**Problem statement:** Repeat word for word the opening stretch of the entries, from the first line through the line containing "20. Gottlieb, A.;".

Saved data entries
============================================================

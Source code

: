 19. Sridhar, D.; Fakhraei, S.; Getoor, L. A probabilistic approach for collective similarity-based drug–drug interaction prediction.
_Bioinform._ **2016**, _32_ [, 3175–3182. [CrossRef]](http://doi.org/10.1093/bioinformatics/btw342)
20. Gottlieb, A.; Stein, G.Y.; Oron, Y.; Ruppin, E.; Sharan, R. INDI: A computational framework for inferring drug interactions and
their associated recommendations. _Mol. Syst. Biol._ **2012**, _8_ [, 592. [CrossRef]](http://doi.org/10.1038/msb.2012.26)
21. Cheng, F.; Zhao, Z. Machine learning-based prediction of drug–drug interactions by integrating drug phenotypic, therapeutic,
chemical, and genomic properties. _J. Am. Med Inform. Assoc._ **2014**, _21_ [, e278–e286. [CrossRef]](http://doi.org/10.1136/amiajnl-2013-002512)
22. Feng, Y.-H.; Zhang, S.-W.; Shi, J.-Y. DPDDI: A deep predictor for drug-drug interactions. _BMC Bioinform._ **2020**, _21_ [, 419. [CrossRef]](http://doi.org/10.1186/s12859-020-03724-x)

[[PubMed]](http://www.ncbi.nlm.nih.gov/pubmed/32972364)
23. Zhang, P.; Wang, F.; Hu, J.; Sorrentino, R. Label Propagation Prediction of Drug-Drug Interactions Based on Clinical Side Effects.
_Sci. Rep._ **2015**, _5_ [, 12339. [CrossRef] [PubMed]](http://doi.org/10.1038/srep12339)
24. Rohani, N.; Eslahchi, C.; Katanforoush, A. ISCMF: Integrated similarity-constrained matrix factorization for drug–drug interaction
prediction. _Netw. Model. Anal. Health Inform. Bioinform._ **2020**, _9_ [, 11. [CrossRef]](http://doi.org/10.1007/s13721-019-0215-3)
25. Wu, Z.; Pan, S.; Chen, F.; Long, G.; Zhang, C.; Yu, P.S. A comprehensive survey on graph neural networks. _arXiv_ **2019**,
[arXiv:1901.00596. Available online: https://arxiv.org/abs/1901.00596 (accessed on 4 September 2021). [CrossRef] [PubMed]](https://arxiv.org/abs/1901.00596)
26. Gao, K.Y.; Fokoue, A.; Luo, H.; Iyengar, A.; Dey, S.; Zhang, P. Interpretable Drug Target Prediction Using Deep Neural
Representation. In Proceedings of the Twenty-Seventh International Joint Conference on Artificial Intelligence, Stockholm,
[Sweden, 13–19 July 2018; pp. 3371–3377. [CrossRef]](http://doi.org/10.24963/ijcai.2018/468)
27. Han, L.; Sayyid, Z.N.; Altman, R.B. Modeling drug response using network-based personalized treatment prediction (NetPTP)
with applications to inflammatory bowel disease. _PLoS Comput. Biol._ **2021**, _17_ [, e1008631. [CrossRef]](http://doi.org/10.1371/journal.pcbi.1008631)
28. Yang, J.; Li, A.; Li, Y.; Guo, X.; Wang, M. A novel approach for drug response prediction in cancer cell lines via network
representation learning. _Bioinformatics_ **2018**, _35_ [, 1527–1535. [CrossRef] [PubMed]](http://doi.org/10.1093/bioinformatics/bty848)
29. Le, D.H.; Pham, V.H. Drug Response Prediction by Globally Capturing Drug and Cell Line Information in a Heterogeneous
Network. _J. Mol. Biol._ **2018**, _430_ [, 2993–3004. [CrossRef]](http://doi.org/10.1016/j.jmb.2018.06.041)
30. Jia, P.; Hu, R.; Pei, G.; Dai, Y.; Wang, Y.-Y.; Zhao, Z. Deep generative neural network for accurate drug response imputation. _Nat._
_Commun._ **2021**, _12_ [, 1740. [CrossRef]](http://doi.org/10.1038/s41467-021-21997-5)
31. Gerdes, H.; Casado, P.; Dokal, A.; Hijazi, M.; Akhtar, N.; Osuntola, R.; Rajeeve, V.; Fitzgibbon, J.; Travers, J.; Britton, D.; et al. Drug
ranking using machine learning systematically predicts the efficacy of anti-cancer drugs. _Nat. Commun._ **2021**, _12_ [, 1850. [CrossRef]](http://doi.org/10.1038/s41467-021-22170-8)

============================================================

**Reply to the exercise:**
Source code

: 19. Sridhar, D.; Fakhraei, S.; Getoor, L. A probabilistic approach for collective similarity-based drug–drug interaction prediction.
_Bioinform._ **2016**, _32_ [, 3175–3182. [CrossRef]](http://doi.org/10.1093/bioinformatics/btw342)
20. Gottlieb, A.; Stein, G.Y.; Oron, Y.; Ruppin, E.; Sharan, R. INDI: A computational framework for inferring drug interactions and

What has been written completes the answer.